(Collection entries)
--- START ---
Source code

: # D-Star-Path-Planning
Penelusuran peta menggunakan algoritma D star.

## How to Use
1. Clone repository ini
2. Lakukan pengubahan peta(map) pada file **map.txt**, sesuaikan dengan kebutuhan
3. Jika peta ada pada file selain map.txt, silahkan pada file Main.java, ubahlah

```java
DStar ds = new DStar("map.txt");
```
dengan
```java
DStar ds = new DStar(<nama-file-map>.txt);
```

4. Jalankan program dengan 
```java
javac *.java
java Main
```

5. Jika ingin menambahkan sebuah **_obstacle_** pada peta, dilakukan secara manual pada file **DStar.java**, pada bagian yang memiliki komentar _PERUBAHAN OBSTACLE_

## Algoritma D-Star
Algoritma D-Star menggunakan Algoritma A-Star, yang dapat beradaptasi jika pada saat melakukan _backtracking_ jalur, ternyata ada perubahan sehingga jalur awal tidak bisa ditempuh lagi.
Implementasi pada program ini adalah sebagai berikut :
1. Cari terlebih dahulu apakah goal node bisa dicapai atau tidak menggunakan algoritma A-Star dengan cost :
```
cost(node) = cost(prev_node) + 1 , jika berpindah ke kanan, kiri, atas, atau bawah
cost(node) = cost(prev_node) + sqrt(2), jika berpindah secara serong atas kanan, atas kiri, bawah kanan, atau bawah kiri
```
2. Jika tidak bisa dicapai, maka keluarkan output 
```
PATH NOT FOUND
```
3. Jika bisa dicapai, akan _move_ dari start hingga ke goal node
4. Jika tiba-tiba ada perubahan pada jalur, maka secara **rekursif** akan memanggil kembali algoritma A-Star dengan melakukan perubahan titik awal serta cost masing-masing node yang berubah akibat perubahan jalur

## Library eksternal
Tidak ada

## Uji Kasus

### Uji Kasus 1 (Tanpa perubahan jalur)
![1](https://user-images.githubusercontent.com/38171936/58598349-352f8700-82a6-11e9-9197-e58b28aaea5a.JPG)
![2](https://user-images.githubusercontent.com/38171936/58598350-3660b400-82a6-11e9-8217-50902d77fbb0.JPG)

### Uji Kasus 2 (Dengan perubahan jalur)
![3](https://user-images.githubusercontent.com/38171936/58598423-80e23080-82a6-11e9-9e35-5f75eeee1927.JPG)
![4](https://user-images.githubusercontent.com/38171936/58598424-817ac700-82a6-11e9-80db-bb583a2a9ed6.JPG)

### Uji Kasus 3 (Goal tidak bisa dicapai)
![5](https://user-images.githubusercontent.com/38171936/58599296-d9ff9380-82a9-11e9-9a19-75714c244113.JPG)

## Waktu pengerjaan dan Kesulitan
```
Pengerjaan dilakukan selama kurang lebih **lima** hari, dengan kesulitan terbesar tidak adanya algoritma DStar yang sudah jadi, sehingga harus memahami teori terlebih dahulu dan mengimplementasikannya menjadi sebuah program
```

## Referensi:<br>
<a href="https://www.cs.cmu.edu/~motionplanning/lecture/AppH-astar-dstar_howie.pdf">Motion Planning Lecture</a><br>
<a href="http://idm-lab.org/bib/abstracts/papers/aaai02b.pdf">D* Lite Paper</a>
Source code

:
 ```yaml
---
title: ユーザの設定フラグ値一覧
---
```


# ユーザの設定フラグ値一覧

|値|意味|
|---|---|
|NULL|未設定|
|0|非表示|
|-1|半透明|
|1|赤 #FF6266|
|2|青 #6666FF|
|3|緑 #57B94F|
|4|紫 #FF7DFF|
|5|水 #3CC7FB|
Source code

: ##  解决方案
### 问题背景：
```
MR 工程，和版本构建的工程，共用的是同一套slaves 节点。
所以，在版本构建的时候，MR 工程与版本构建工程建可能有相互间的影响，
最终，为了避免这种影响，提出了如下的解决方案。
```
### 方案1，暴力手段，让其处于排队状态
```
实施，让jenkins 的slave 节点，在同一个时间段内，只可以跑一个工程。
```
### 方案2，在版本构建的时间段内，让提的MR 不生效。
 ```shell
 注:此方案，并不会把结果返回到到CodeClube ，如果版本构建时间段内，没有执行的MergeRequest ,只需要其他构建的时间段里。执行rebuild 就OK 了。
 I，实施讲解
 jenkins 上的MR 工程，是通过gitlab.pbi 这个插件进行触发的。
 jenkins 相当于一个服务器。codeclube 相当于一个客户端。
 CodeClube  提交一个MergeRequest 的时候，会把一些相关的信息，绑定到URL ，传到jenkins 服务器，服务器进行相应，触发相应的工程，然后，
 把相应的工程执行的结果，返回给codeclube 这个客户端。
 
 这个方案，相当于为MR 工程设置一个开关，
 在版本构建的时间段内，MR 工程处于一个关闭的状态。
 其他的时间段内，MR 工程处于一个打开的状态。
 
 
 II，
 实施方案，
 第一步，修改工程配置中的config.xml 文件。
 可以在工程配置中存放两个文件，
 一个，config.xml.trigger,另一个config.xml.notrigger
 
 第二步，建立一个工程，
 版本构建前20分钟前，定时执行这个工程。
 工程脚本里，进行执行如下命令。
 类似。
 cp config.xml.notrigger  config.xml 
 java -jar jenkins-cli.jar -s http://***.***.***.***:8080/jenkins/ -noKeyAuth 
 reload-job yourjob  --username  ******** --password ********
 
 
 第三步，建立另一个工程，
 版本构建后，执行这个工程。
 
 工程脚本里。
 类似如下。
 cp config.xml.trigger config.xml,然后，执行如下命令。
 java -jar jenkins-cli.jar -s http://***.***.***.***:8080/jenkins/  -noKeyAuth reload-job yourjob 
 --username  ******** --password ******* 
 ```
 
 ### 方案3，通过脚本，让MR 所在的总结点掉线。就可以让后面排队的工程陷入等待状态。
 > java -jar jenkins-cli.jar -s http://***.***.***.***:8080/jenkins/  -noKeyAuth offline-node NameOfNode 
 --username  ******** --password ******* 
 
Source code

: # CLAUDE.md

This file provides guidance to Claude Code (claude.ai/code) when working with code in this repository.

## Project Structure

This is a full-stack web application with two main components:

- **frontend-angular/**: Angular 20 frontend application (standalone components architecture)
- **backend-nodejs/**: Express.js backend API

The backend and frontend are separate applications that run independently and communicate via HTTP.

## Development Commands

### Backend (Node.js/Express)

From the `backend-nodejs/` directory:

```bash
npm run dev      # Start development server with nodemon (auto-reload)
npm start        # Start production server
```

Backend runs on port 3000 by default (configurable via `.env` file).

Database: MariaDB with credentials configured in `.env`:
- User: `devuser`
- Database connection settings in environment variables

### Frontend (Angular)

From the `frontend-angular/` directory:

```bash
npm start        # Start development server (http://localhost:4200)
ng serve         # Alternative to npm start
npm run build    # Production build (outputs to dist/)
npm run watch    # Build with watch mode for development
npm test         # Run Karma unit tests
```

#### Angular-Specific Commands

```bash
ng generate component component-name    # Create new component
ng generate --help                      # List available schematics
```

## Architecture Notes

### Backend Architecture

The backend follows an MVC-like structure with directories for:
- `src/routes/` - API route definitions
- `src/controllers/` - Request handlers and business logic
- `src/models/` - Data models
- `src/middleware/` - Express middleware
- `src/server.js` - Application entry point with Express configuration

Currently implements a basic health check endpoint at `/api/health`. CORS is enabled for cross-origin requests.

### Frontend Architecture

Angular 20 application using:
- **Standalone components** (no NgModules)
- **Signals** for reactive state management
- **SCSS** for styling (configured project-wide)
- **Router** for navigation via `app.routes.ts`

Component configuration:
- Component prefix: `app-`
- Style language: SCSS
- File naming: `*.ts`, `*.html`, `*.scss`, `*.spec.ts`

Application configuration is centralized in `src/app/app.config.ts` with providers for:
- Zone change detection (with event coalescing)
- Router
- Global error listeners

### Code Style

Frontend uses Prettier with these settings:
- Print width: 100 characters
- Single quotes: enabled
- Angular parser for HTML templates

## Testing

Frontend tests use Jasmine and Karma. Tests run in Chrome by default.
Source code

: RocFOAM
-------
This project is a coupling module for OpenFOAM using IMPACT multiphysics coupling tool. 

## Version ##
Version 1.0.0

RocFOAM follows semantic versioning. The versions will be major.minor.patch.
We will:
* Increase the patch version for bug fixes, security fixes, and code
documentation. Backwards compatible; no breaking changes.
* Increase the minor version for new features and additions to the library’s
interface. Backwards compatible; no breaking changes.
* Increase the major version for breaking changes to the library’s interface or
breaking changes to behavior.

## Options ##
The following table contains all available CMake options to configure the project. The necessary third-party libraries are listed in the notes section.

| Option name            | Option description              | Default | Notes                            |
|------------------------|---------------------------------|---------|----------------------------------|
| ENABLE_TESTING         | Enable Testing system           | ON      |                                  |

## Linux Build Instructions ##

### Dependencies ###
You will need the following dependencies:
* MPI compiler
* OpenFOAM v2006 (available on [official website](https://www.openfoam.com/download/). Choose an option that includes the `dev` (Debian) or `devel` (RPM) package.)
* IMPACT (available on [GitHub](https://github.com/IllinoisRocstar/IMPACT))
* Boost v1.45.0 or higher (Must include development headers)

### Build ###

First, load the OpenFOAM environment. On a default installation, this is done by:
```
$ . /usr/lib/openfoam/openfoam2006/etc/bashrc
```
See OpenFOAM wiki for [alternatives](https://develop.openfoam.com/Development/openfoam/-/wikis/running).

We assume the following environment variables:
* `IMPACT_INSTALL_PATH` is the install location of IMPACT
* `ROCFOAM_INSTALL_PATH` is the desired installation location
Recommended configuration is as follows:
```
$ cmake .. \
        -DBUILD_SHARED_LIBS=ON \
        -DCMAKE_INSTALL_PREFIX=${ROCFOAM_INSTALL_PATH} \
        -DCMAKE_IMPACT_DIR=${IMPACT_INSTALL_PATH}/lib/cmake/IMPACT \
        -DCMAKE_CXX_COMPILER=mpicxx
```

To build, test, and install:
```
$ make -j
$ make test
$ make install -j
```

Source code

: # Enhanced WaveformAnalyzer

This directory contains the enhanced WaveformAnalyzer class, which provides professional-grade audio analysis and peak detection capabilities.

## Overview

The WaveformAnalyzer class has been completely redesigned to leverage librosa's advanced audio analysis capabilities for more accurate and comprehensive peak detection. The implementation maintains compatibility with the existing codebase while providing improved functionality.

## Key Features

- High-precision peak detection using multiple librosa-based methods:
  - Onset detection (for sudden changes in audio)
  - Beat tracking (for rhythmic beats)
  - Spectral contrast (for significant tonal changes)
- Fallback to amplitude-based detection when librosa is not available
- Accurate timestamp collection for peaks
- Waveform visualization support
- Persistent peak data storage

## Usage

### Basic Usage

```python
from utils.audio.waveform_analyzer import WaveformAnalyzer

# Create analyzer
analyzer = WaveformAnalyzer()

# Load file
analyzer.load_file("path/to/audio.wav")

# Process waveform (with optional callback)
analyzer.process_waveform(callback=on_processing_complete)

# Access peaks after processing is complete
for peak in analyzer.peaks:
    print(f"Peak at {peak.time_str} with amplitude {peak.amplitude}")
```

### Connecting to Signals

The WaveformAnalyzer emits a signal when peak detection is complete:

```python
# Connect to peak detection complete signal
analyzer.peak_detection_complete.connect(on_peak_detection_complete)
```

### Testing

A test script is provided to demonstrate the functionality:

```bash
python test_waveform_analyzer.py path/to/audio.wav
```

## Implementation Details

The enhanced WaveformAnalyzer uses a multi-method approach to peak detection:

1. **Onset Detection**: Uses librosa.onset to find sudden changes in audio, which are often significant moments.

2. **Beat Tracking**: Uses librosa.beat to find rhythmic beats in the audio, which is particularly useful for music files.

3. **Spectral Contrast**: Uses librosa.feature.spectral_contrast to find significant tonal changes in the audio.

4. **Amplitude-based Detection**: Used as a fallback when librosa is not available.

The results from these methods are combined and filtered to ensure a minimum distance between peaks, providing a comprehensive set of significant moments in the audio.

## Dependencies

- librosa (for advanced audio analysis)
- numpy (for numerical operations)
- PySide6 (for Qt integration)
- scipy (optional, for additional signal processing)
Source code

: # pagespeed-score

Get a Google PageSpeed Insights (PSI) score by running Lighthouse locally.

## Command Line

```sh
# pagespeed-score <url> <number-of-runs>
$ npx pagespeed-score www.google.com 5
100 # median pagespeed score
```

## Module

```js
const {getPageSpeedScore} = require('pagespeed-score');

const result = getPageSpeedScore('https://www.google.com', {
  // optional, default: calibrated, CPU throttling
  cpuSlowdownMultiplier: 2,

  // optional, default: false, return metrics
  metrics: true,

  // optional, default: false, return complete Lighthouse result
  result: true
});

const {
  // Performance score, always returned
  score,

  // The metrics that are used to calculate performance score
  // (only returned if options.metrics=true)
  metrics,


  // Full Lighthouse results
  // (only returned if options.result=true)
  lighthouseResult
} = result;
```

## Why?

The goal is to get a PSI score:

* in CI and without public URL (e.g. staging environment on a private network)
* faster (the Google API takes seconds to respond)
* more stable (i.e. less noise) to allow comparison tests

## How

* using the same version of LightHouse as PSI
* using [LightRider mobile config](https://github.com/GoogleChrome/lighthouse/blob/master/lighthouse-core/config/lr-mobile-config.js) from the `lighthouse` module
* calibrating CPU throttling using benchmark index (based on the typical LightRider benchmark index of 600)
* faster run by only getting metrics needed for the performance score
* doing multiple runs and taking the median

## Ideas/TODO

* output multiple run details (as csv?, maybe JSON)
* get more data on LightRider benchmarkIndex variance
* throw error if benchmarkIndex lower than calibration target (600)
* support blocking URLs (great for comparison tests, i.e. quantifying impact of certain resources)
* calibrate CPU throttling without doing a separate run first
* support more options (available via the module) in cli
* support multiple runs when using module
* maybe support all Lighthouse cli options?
--- END ---
:: Your assignment ::
From the opening line of the data above, please print each line as written up to and including the line that contains "3. Jika bisa", and nothing more.

:: Solution to the problem ::
Source code

: # D-Star-Path-Planning
Penelusuran peta menggunakan algoritma D star.

## How to Use
1. Clone repository ini
2. Lakukan pengubahan peta(map) pada file **map.txt**, sesuaikan dengan kebutuhan
3. Jika peta ada pada file selain map.txt, silahkan pada file Main.java, ubahlah

```java
DStar ds = new DStar("map.txt");
```
dengan
```java
DStar ds = new DStar(<nama-file-map>.txt);
```

4. Jalankan program dengan 
```java
javac *.java
java Main
```

5. Jika ingin menambahkan sebuah **_obstacle_** pada peta, dilakukan secara manual pada file **DStar.java**, pada bagian yang memiliki komentar _PERUBAHAN OBSTACLE_

## Algoritma D-Star
Algoritma D-Star menggunakan Algoritma A-Star, yang dapat beradaptasi jika pada saat melakukan _backtracking_ jalur, ternyata ada perubahan sehingga jalur awal tidak bisa ditempuh lagi.
Implementasi pada program ini adalah sebagai berikut :
1. Cari terlebih dahulu apakah goal node bisa dicapai atau tidak menggunakan algoritma A-Star dengan cost :
```
cost(node) = cost(prev_node) + 1 , jika berpindah ke kanan, kiri, atas, atau bawah
cost(node) = cost(prev_node) + sqrt(2), jika berpindah secara serong atas kanan, atas kiri, bawah kanan, atau bawah kiri
```
2. Jika tidak bisa dicapai, maka keluarkan output 
```
PATH NOT FOUND
```
3. Jika bisa dicapai, akan _move_ dari start hingga ke goal node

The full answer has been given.